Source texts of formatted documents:

* * *

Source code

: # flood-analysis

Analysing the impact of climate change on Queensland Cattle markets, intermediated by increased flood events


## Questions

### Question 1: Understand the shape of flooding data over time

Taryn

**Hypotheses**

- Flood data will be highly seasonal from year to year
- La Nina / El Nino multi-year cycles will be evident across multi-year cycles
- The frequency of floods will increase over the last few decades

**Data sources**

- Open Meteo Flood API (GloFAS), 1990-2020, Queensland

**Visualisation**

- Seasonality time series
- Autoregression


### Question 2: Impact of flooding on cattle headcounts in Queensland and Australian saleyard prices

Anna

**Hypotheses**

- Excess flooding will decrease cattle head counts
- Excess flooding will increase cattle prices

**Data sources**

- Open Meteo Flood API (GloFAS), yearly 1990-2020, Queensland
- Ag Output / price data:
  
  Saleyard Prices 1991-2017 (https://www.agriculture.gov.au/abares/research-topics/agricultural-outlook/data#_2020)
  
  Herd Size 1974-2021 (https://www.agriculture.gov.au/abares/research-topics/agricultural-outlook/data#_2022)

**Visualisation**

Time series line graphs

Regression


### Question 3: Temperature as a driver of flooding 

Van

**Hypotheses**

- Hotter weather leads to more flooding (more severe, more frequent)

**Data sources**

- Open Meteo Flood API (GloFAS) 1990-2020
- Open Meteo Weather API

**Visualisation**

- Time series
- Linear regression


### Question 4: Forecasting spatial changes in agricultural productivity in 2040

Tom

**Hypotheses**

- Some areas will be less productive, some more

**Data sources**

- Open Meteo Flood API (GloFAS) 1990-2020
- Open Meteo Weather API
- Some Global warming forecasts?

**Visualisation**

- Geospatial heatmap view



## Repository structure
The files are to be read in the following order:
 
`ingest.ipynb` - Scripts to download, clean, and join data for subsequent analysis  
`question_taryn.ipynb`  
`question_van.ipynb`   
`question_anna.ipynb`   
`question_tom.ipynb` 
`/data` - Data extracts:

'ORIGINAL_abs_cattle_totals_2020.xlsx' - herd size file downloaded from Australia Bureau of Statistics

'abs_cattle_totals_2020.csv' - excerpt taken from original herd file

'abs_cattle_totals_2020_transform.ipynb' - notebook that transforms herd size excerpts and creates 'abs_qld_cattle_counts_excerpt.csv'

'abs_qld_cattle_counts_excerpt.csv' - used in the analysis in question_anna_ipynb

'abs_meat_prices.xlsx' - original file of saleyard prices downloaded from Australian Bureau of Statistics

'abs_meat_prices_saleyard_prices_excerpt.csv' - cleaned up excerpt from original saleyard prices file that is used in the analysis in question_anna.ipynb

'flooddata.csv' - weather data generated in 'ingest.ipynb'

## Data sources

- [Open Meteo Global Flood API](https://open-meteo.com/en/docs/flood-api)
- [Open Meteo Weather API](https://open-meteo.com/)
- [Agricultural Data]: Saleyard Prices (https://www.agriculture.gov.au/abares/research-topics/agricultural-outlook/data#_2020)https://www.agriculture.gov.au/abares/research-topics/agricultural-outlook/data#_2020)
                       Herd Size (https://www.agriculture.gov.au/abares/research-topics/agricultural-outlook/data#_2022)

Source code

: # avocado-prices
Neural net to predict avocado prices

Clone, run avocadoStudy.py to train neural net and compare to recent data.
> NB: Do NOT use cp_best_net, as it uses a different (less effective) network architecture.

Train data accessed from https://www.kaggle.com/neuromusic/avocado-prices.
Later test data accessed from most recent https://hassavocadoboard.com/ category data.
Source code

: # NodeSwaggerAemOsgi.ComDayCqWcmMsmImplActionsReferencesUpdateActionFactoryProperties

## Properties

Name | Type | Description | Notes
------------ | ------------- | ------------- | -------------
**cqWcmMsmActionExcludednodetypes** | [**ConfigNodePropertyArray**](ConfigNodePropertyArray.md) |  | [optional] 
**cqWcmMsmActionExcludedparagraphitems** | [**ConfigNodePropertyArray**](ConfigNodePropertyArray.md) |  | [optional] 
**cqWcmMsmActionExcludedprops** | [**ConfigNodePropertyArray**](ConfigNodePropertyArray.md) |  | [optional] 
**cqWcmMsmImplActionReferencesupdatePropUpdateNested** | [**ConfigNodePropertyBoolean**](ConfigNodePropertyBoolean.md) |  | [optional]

* * *

## PROBLEM DETAILS
Could you write out, exactly as they stand, only the lines above that begin at the line with "- Some Global warming forecasts?" and stop after the line with "Australian Bureau of Statistics"?

## RESPONSE BELOW
- Some Global warming forecasts?

**Visualisation**

- Geospatial heatmap view



## Repository structure
The files are to be read in the following order:
 
`ingest.ipynb` - Scripts to download, clean, and join data for subsequent analysis  
`question_taryn.ipynb`  
`question_van.ipynb`   
`question_anna.ipynb`   
`question_tom.ipynb` 
`/data` - Data extracts:

'ORIGINAL_abs_cattle_totals_2020.xlsx' - herd size file downloaded from Australia Bureau of Statistics

'abs_cattle_totals_2020.csv' - excerpt taken from original herd file

'abs_cattle_totals_2020_transform.ipynb' - notebook that transforms herd size excerpts and creates 'abs_qld_cattle_counts_excerpt.csv'

'abs_qld_cattle_counts_excerpt.csv' - used in the analysis in question_anna_ipynb

'abs_meat_prices.xlsx' - original file of saleyard prices downloaded from Australian Bureau of Statistics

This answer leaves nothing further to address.